The purpose of extractive summarization is to automatically select a number of salient sentences, passages, or paragraphs from the original document according to a target summarization ratio and then sequence them to form a concise summary. Most of the conventional summarization models in principle can be characterized by two matching strategies. One is to measure the relevance between the sentence and document by the literal term matching, as exampled by the Vector Space Model (VSM); while the other is to measure such relevance by the concept matching, as exampled by the Latent Semantic Analysis (LSA).
Based on these observations, in the study, we propose several improved approaches for automatic document summarization. For literal term matching, the Hidden Markov Model (HMM) is investigated, and of which two variants (HMM-Type1 and HMM-Type2) were extensively studied. In the HMM-Type1, the document is viewed as a generative model which has the probability distribution over each indexing term. The relevance between the document and each sentence in the document is measured by the product of the likelihoods of all indexing terms of the sentence generated by the document model. In other words, the sentences with higher likelihood scores are more likely to be relevant to the document. In the HMM-Type2, each sentence in the document is viewed as the probability generative model instead. The relevance between the document and a given sentence is measured by the likelihood that the document is generated by the sentence, and the sentences in the document can be ranked according to the respective likelihood scores they generate. On the other hand, for concept matching, two summarization models, i.e., the embedded Latent Semantic Analysis (embedded LSA) and the Topical Mixture Model (TMM), were proposed. In the embedded LSA, the document to be summarized is also involved in the construction of the latent semantic space, and then the importance of each sentence can be properly measured by the proximity of its vector representation to that of the document in the latent semantic space. While in the TMM, each sentence in the document is respectively taken as a mixture model consisting of K latent topical distributions and their corresponding document-specific posterior probabilities.

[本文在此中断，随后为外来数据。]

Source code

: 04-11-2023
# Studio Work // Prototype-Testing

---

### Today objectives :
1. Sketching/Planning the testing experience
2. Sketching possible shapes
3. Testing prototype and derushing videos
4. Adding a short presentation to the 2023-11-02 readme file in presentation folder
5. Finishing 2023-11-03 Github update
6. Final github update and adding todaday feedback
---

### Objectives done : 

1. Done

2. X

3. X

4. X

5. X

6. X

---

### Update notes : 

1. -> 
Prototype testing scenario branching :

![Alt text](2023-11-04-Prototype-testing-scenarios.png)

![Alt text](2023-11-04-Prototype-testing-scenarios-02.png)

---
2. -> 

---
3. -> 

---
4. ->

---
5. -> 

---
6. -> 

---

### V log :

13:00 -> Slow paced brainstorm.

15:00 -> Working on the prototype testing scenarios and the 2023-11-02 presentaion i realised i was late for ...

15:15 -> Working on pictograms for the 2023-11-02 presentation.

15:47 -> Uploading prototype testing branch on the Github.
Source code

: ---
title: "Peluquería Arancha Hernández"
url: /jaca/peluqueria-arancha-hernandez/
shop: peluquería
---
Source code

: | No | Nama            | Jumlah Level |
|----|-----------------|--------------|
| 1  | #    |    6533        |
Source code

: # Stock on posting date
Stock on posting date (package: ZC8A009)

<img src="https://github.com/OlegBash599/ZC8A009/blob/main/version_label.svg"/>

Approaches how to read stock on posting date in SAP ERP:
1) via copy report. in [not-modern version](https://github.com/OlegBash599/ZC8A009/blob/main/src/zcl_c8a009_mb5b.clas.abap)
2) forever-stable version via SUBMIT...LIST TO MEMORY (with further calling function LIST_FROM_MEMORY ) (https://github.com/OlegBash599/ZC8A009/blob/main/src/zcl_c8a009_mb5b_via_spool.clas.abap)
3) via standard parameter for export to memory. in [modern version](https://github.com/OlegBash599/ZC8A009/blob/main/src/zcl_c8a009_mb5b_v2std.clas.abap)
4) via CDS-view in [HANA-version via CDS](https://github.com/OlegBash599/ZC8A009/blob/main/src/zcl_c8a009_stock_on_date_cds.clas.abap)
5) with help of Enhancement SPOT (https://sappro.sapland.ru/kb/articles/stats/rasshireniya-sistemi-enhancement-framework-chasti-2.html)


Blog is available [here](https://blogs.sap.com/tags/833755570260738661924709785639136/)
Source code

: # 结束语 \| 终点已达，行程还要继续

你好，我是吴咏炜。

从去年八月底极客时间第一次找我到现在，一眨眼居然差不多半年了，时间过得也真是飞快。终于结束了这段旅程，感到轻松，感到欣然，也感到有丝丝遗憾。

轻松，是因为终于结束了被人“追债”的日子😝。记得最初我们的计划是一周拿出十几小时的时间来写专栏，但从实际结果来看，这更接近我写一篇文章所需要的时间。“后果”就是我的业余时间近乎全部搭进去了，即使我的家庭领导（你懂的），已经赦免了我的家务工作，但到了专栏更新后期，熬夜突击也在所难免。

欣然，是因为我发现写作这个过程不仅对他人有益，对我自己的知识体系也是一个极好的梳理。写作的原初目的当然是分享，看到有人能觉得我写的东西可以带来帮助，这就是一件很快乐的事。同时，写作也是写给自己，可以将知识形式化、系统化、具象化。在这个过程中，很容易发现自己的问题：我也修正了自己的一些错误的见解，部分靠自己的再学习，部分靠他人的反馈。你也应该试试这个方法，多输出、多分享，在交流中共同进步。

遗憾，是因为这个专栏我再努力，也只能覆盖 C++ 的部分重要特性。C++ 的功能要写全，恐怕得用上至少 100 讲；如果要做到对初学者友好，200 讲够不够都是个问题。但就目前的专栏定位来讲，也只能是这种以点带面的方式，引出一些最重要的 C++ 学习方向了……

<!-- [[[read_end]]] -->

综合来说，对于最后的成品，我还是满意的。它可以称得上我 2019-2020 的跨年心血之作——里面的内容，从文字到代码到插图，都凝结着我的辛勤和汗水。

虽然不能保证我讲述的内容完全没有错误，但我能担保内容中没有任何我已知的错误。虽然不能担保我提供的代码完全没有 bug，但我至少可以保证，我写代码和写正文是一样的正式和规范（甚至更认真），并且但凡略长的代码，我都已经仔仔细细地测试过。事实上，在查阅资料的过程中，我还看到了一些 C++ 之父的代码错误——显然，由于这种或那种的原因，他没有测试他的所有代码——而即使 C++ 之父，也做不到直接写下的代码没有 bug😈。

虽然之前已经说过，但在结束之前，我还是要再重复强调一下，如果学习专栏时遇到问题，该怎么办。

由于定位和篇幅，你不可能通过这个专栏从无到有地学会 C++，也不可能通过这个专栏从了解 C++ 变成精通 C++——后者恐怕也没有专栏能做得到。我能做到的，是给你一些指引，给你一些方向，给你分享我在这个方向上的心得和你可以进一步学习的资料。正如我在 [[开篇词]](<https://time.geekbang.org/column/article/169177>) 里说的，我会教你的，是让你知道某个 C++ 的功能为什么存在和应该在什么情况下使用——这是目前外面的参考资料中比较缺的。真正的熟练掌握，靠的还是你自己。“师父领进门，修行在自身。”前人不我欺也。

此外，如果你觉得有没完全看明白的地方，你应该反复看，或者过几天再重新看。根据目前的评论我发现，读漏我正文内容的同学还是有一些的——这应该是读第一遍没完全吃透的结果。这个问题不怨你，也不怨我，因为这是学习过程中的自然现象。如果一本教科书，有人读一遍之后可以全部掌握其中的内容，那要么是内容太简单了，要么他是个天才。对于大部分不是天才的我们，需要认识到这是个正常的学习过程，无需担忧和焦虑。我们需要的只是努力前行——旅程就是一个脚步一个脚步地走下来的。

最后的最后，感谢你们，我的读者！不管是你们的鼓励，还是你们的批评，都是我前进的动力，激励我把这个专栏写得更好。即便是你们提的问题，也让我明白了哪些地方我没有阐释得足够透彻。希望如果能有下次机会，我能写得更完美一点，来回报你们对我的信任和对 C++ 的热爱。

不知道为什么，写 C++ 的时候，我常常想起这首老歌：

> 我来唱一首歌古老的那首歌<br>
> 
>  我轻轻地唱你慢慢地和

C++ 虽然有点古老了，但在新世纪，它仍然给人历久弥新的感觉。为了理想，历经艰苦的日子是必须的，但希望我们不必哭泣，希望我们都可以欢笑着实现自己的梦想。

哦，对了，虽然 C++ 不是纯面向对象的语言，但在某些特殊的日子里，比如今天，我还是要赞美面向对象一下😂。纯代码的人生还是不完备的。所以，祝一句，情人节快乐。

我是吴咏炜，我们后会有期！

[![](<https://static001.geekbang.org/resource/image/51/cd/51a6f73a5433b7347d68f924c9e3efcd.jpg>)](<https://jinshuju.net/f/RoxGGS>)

The relevance between each sentence in the document and document itself is then measured based on the likelihoods of the indexing terms of the document observed in the latent topics and the probabilities that the sentence generates the respective topics. A series of experiments has been conducted on the Mandarin broadcast news speech and the experimental results show that the performance achieved by using either the HMM or the TMM is significantly better than that of the conventional approaches, and the TMM further outperforms the HMM in almost all conditions.
Finally, we also study the possibility to adapt the TMM summarization model to document classification, for which the documents also may be preprocessed beforehand by the summarization models mentioned above. The initial experimental results show that the TMM classifier yields slightly superior performance when compared to the conventional K-Nearest-Neighbor classifier.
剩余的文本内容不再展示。